Step 5: Add person access points
Index the people a user would plausibly search for: principal correspondents and notably discussed individuals. Link them to authority records (ISAAR-compliant) where you maintain them, so "Hartley, Margaret (1908–1991)" resolves consistently across the catalogue. Do not index every name that appears in passing — that is noise, not access.
| What to index | Index it? |
|---|---|
| Principal correspondents | Yes |
| Notable people discussed at length | Yes |
| One-off names in a single letter | No |
| The creator (named in the fonds) | Already covered |
Step 6: Decide if any letters need item-level treatment
Stay at series or file level for routine correspondence. Drop to item level only for letters with standalone significance: a letter from a notable figure, a document with legal weight, a letter central to a known historical event. Even then, item-describe selectively and say so, rather than itemising the whole run.
Common pitfalls to avoid
- Silence on direction. Always state inward / outward / both. This is the single most common omission.
- Over-itemising. Routine letters do not each need a record.
- Topic blindness. A note that says only "personal and business letters" tells a researcher nothing.
- Hidden gaps. Unflagged gaps make users assume the record is complete when it is not.
- Received-date dating. Date by the letter, not the envelope, unless that is all you have.
Key Takeaways
- Establish and document arrangement first — by correspondent or by date, respecting original order.
- Sample the series rather than reading every letter; series-level description is the norm.

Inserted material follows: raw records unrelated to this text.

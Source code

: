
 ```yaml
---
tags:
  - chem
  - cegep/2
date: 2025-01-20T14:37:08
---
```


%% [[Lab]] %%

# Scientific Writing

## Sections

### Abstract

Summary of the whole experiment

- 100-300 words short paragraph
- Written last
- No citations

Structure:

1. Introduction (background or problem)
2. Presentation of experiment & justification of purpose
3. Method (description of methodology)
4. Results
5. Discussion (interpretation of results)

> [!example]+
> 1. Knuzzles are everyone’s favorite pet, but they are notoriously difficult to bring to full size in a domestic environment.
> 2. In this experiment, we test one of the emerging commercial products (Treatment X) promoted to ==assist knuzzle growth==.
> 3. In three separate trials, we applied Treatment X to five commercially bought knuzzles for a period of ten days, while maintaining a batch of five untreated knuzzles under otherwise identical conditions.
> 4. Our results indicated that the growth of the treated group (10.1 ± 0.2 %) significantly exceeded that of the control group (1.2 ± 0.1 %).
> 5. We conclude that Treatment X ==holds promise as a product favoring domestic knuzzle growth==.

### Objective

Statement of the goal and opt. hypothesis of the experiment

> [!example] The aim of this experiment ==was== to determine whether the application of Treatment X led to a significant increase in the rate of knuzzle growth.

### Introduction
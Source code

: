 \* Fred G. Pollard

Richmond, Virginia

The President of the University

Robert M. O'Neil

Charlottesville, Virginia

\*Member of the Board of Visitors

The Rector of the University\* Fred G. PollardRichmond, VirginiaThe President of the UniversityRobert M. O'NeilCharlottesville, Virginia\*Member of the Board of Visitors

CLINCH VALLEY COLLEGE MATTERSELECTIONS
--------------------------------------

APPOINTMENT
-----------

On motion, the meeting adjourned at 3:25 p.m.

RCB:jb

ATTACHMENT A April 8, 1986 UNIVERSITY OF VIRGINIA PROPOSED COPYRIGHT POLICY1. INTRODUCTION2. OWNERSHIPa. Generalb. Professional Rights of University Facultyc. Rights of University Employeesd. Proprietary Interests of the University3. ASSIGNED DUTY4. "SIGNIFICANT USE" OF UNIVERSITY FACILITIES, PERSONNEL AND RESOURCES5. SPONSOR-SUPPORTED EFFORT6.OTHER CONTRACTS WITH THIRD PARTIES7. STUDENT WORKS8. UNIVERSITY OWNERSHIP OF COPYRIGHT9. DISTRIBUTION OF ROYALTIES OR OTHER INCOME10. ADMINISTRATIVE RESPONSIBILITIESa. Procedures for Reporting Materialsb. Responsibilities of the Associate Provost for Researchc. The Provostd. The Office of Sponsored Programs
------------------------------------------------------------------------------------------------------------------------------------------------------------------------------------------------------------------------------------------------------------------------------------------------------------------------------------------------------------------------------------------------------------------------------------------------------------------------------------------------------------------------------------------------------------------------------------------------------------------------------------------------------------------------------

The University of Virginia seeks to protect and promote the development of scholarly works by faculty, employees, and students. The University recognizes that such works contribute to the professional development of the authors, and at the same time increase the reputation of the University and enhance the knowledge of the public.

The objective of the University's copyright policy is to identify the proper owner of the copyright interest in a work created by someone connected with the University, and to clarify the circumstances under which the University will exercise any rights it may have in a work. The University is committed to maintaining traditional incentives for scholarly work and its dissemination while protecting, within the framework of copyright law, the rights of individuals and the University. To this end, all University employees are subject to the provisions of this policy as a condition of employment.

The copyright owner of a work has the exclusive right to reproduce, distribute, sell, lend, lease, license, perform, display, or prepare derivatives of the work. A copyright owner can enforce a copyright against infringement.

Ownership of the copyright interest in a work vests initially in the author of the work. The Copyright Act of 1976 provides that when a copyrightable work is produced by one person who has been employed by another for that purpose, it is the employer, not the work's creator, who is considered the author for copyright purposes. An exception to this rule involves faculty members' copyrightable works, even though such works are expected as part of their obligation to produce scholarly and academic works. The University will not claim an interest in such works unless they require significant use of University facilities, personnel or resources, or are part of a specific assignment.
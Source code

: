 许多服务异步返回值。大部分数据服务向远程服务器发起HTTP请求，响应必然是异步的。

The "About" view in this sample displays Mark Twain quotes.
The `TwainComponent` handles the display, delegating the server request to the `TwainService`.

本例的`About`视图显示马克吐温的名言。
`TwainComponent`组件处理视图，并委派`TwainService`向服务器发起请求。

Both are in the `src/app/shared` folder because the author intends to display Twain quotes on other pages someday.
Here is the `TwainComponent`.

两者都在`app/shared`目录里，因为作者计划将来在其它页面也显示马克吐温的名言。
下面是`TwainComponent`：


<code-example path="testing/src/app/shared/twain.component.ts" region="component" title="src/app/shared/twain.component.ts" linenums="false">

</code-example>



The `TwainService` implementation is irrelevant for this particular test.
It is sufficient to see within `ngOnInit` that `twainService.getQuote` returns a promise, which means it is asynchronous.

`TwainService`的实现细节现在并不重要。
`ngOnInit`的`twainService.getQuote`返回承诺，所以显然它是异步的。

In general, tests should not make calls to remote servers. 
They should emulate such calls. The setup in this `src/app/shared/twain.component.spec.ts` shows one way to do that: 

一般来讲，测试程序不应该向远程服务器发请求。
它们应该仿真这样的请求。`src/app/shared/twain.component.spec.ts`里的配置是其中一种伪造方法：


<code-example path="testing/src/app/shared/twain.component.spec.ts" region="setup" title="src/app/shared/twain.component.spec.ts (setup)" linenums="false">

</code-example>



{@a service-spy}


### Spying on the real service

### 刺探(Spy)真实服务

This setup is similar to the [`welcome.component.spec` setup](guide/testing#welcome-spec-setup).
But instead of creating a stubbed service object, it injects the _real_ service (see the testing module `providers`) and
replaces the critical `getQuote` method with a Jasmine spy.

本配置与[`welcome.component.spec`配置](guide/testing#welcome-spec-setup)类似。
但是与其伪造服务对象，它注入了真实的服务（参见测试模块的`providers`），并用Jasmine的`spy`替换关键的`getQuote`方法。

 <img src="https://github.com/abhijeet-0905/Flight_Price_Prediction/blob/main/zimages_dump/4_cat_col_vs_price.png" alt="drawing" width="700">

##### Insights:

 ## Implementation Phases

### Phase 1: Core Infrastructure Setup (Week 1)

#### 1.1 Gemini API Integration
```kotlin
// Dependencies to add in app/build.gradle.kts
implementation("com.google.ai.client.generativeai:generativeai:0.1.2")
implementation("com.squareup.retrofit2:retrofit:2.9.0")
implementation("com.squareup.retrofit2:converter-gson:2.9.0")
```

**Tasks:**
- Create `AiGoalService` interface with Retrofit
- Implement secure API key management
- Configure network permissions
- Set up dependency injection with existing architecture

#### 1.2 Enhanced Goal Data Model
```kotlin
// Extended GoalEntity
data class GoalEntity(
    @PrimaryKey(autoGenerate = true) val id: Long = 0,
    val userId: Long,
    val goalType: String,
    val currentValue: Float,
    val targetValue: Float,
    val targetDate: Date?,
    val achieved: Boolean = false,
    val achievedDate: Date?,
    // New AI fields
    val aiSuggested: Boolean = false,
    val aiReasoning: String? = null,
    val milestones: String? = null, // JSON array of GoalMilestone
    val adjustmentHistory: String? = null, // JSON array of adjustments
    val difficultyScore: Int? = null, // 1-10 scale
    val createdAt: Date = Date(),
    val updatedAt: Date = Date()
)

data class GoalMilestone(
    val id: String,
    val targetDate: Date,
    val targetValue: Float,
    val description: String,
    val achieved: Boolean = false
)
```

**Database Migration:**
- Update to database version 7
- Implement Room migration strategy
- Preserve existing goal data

- The scope note must name principal correspondents, key topics, and gaps.
- Always state whether letters are inward, outward, or both — the top recurring omission.
- Index the people researchers would search for, linked to authority records, and skip passing names.
- Reserve item-level description for letters with genuine standalone significance.
Frequently Asked Questions
Should correspondence be arranged by correspondent or by date?
Both are valid; follow the original order if one exists. Where you must impose order, chronological arrangement suits diaries-of-events and ongoing exchanges, while arrangement by correspondent suits collections dominated by a few key relationships.
Do I need to read every letter to describe a correspondence series?
No. Sample the series to grasp its main correspondents, date span, topics, and gaps, then describe at series or file level. Reading every letter is item-level work and is rarely justified for routine correspondence.
How do I handle both incoming and outgoing letters?
Note explicitly whether the series contains inward letters, file copies of outward letters, or both. This is one of the most useful things you can tell a researcher, because many collections preserve only one side of an exchange.
What dates do I record for a correspondence series?
Record the inclusive date range of the letters, and note any significant bulk dates or gaps. Use the date the letter was written, not the date it was received, unless only the postmark survives.
How should I index the people in a correspondence series?
Create access points for the principal correspondents and any notable individuals discussed, ideally linked to authority records. Do not index every passing name; index the people a researcher would plausibly search for.
What are the most common mistakes describing correspondence?
The big ones are failing to say whether letters are inward or outward, over-itemising routine letters, missing the topical themes, and not flagging gaps. A good scope note that names key correspondents and themes fixes most of them.